Recorded data:
···
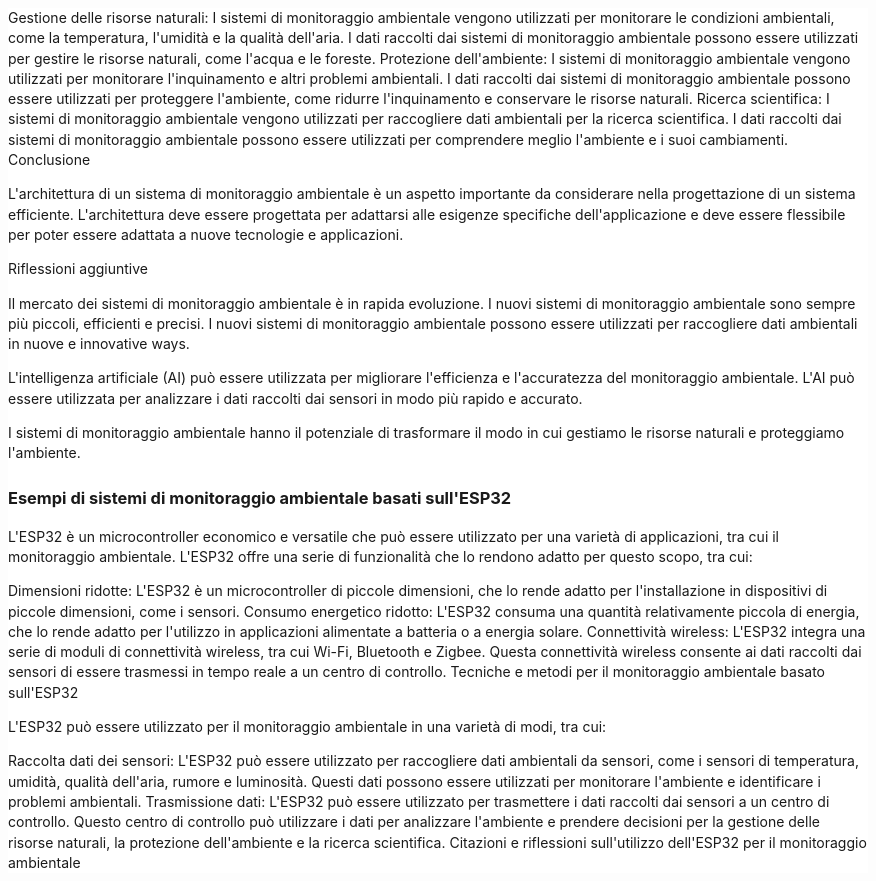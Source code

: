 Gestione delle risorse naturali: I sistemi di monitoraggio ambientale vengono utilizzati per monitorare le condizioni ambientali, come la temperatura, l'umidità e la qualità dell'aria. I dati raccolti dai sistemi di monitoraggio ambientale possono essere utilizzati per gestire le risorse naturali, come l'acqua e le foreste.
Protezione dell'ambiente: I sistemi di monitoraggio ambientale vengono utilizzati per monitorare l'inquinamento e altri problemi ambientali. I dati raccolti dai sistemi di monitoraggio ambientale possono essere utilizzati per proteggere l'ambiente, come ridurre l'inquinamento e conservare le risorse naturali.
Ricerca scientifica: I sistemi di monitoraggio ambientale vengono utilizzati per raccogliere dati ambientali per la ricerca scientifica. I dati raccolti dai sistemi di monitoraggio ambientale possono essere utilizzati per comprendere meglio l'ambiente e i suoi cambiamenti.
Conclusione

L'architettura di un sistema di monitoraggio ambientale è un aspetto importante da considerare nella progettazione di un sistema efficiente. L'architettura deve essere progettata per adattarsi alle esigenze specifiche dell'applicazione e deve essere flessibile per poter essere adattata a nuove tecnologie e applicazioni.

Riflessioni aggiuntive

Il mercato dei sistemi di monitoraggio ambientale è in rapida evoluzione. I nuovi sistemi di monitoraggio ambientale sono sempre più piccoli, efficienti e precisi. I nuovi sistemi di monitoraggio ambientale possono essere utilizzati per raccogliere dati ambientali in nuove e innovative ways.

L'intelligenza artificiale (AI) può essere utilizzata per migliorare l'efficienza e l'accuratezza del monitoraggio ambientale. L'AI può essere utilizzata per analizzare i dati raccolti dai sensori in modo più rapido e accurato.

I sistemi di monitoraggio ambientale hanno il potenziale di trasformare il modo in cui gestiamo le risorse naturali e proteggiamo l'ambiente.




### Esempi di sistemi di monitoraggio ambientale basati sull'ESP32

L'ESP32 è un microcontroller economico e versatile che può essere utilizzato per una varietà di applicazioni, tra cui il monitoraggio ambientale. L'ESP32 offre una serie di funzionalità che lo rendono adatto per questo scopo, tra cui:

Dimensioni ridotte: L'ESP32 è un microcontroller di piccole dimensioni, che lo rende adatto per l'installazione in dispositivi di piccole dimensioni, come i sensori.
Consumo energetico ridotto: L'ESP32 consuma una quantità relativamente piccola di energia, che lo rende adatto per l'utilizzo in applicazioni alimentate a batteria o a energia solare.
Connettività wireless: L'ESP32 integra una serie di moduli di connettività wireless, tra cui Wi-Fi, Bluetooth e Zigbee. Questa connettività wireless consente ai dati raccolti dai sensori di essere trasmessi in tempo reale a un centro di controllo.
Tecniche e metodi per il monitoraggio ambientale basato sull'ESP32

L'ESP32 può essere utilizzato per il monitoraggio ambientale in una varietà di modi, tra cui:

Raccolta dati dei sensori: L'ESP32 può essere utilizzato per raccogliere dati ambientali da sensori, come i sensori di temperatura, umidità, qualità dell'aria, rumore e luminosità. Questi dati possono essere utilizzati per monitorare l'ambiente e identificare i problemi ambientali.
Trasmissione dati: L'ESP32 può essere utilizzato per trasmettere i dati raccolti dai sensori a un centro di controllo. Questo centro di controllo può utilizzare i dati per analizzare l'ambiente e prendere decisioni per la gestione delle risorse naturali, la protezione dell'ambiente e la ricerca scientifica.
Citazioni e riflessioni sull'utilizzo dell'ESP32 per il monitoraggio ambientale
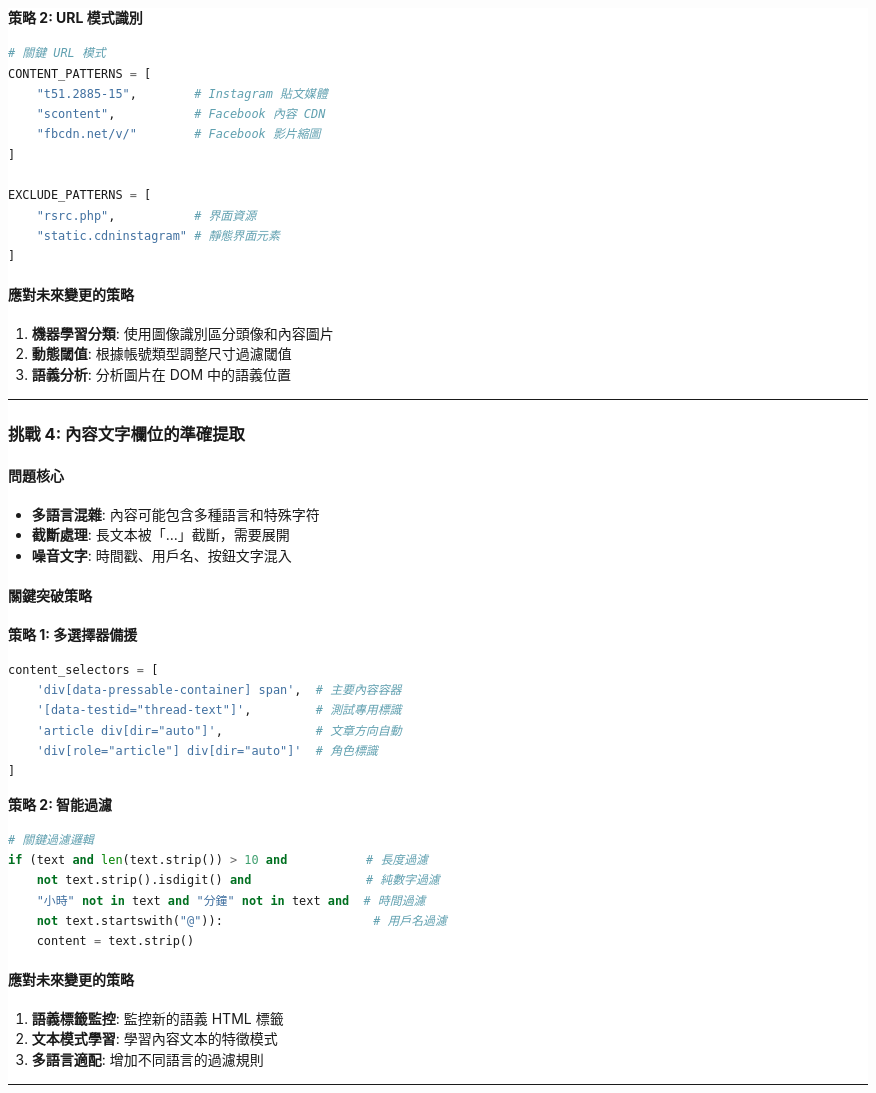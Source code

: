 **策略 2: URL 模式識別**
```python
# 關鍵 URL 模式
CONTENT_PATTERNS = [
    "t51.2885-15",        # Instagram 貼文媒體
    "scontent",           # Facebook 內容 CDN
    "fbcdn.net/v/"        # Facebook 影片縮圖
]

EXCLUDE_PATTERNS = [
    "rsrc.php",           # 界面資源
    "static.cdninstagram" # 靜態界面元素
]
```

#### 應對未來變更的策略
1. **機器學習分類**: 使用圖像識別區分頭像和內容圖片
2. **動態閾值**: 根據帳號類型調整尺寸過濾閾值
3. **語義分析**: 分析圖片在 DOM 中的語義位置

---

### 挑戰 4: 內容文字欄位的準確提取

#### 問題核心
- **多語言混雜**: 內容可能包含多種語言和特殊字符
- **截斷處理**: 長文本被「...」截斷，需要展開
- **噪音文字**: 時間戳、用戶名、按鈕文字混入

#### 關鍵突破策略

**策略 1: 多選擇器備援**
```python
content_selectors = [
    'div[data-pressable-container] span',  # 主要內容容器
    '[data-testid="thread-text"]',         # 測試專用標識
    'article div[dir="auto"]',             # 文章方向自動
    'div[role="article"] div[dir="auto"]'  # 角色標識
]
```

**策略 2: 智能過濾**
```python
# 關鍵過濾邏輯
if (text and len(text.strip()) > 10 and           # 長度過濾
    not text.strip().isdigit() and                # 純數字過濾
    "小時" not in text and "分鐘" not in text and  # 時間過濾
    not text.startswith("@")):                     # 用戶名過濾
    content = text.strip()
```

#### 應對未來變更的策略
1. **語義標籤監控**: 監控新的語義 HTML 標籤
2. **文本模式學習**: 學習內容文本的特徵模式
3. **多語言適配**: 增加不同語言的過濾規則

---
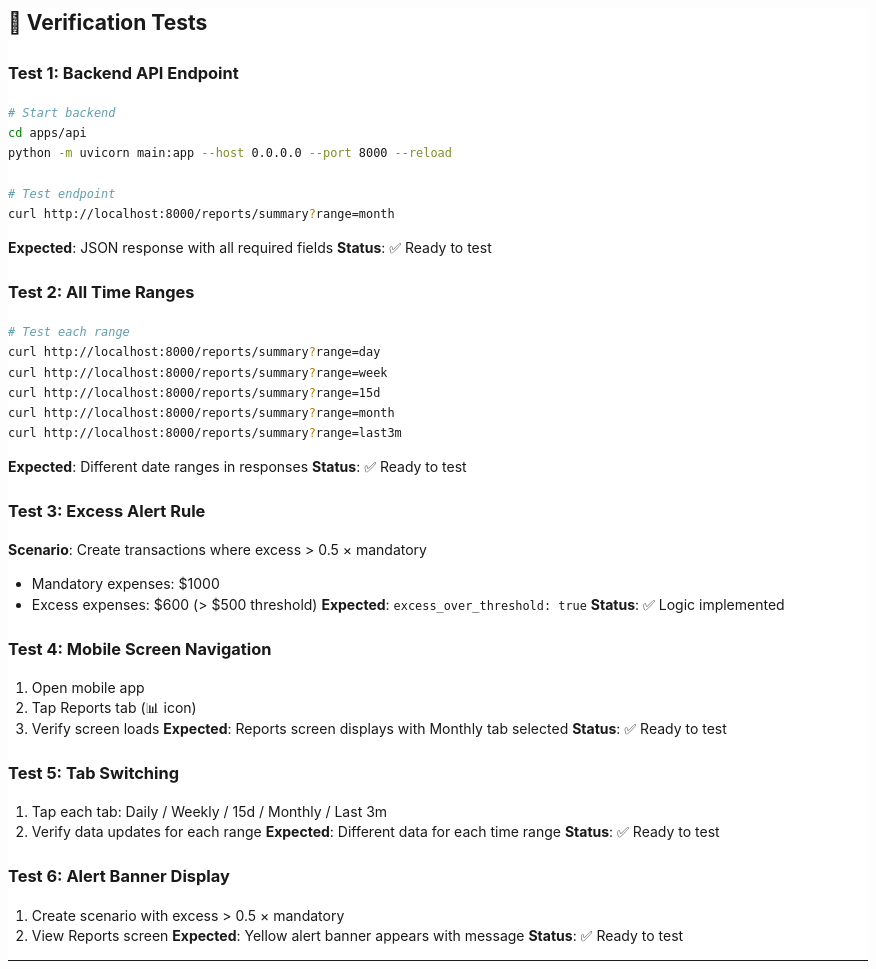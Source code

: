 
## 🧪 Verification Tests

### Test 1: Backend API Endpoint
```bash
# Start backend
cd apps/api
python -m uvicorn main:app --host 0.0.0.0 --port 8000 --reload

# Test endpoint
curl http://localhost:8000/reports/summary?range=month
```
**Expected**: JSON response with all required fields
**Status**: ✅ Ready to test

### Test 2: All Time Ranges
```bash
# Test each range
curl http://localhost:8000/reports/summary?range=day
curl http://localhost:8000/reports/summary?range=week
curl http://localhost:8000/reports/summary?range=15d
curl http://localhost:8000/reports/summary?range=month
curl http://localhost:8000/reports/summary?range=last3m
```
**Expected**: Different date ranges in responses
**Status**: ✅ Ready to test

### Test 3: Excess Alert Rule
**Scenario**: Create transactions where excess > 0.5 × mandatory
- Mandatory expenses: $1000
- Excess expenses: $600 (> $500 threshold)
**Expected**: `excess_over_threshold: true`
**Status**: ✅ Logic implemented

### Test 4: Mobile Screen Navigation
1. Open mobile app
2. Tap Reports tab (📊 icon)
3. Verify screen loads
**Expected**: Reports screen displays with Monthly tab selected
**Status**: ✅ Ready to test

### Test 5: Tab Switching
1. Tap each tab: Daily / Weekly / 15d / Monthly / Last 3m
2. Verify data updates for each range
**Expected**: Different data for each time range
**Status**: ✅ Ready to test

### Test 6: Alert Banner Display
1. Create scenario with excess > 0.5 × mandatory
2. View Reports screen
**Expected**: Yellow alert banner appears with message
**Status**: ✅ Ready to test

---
···
Task to carry out – Once the pictures are removed, return the entries exactly as they stand.

Result of this task –
Source code

: Gestione delle risorse naturali: I sistemi di monitoraggio ambientale vengono utilizzati per monitorare le condizioni ambientali, come la temperatura, l'umidità e la qualità dell'aria. I dati raccolti dai sistemi di monitoraggio ambientale possono essere utilizzati per gestire le risorse naturali, come l'acqua e le foreste.
Protezione dell'ambiente: I sistemi di monitoraggio ambientale vengono utilizzati per monitorare l'inquinamento e altri problemi ambientali. I dati raccolti dai sistemi di monitoraggio ambientale possono essere utilizzati per proteggere l'ambiente, come ridurre l'inquinamento e conservare le risorse naturali.
Ricerca scientifica: I sistemi di monitoraggio ambientale vengono utilizzati per raccogliere dati ambientali per la ricerca scientifica. I dati raccolti dai sistemi di monitoraggio ambientale possono essere utilizzati per comprendere meglio l'ambiente e i suoi cambiamenti.
Conclusione

L'architettura di un sistema di monitoraggio ambientale è un aspetto importante da considerare nella progettazione di un sistema efficiente. L'architettura deve essere progettata per adattarsi alle esigenze specifiche dell'applicazione e deve essere flessibile per poter essere adattata a nuove tecnologie e applicazioni.

Riflessioni aggiuntive

Il mercato dei sistemi di monitoraggio ambientale è in rapida evoluzione. I nuovi sistemi di monitoraggio ambientale sono sempre più piccoli, efficienti e precisi. I nuovi sistemi di monitoraggio ambientale possono essere utilizzati per raccogliere dati ambientali in nuove e innovative ways.

L'intelligenza artificiale (AI) può essere utilizzata per migliorare l'efficienza e l'accuratezza del monitoraggio ambientale. L'AI può essere utilizzata per analizzare i dati raccolti dai sensori in modo più rapido e accurato.

I sistemi di monitoraggio ambientale hanno il potenziale di trasformare il modo in cui gestiamo le risorse naturali e proteggiamo l'ambiente.




### Esempi di sistemi di monitoraggio ambientale basati sull'ESP32

L'ESP32 è un microcontroller economico e versatile che può essere utilizzato per una varietà di applicazioni, tra cui il monitoraggio ambientale. L'ESP32 offre una serie di funzionalità che lo rendono adatto per questo scopo, tra cui:

Dimensioni ridotte: L'ESP32 è un microcontroller di piccole dimensioni, che lo rende adatto per l'installazione in dispositivi di piccole dimensioni, come i sensori.
Consumo energetico ridotto: L'ESP32 consuma una quantità relativamente piccola di energia, che lo rende adatto per l'utilizzo in applicazioni alimentate a batteria o a energia solare.
Connettività wireless: L'ESP32 integra una serie di moduli di connettività wireless, tra cui Wi-Fi, Bluetooth e Zigbee. Questa connettività wireless consente ai dati raccolti dai sensori di essere trasmessi in tempo reale a un centro di controllo.
Tecniche e metodi per il monitoraggio ambientale basato sull'ESP32

L'ESP32 può essere utilizzato per il monitoraggio ambientale in una varietà di modi, tra cui:

Raccolta dati dei sensori: L'ESP32 può essere utilizzato per raccogliere dati ambientali da sensori, come i sensori di temperatura, umidità, qualità dell'aria, rumore e luminosità. Questi dati possono essere utilizzati per monitorare l'ambiente e identificare i problemi ambientali.
Trasmissione dati: L'ESP32 può essere utilizzato per trasmettere i dati raccolti dai sensori a un centro di controllo. Questo centro di controllo può utilizzare i dati per analizzare l'ambiente e prendere decisioni per la gestione delle risorse naturali, la protezione dell'ambiente e la ricerca scientifica.
Citazioni e riflessioni sull'utilizzo dell'ESP32 per il monitoraggio ambientale
Source code

: **策略 2: URL 模式識別**
```python
# 關鍵 URL 模式
CONTENT_PATTERNS = [
    "t51.2885-15",        # Instagram 貼文媒體
    "scontent",           # Facebook 內容 CDN
    "fbcdn.net/v/"        # Facebook 影片縮圖
]

EXCLUDE_PATTERNS = [
    "rsrc.php",           # 界面資源
    "static.cdninstagram" # 靜態界面元素
]
```

#### 應對未來變更的策略
1. **機器學習分類**: 使用圖像識別區分頭像和內容圖片
2. **動態閾值**: 根據帳號類型調整尺寸過濾閾值
3. **語義分析**: 分析圖片在 DOM 中的語義位置

---

### 挑戰 4: 內容文字欄位的準確提取

#### 問題核心
- **多語言混雜**: 內容可能包含多種語言和特殊字符
- **截斷處理**: 長文本被「...」截斷，需要展開
- **噪音文字**: 時間戳、用戶名、按鈕文字混入

#### 關鍵突破策略

**策略 1: 多選擇器備援**
```python
content_selectors = [
    'div[data-pressable-container] span',  # 主要內容容器
    '[data-testid="thread-text"]',         # 測試專用標識
    'article div[dir="auto"]',             # 文章方向自動
    'div[role="article"] div[dir="auto"]'  # 角色標識
]
```

**策略 2: 智能過濾**
```python
# 關鍵過濾邏輯
if (text and len(text.strip()) > 10 and           # 長度過濾
    not text.strip().isdigit() and                # 純數字過濾
    "小時" not in text and "分鐘" not in text and  # 時間過濾
    not text.startswith("@")):                     # 用戶名過濾
    content = text.strip()
```

#### 應對未來變更的策略
1. **語義標籤監控**: 監控新的語義 HTML 標籤
2. **文本模式學習**: 學習內容文本的特徵模式
3. **多語言適配**: 增加不同語言的過濾規則

---
Source code

: 
## 🧪 Verification Tests

### Test 1: Backend API Endpoint
```bash
# Start backend
cd apps/api
python -m uvicorn main:app --host 0.0.0.0 --port 8000 --reload

# Test endpoint
curl http://localhost:8000/reports/summary?range=month
```
**Expected**: JSON response with all required fields
**Status**: ✅ Ready to test

### Test 2: All Time Ranges
```bash
# Test each range
curl http://localhost:8000/reports/summary?range=day
curl http://localhost:8000/reports/summary?range=week
curl http://localhost:8000/reports/summary?range=15d
curl http://localhost:8000/reports/summary?range=month
curl http://localhost:8000/reports/summary?range=last3m
```
**Expected**: Different date ranges in responses
**Status**: ✅ Ready to test

### Test 3: Excess Alert Rule
**Scenario**: Create transactions where excess > 0.5 × mandatory
- Mandatory expenses: $1000
- Excess expenses: $600 (> $500 threshold)
**Expected**: `excess_over_threshold: true`
**Status**: ✅ Logic implemented

### Test 4: Mobile Screen Navigation
1. Open mobile app
2. Tap Reports tab (📊 icon)
3. Verify screen loads
**Expected**: Reports screen displays with Monthly tab selected
**Status**: ✅ Ready to test

### Test 5: Tab Switching
1. Tap each tab: Daily / Weekly / 15d / Monthly / Last 3m
2. Verify data updates for each range
**Expected**: Different data for each time range
**Status**: ✅ Ready to test

### Test 6: Alert Banner Display
1. Create scenario with excess > 0.5 × mandatory
2. View Reports screen
**Expected**: Yellow alert banner appears with message
**Status**: ✅ Ready to test

---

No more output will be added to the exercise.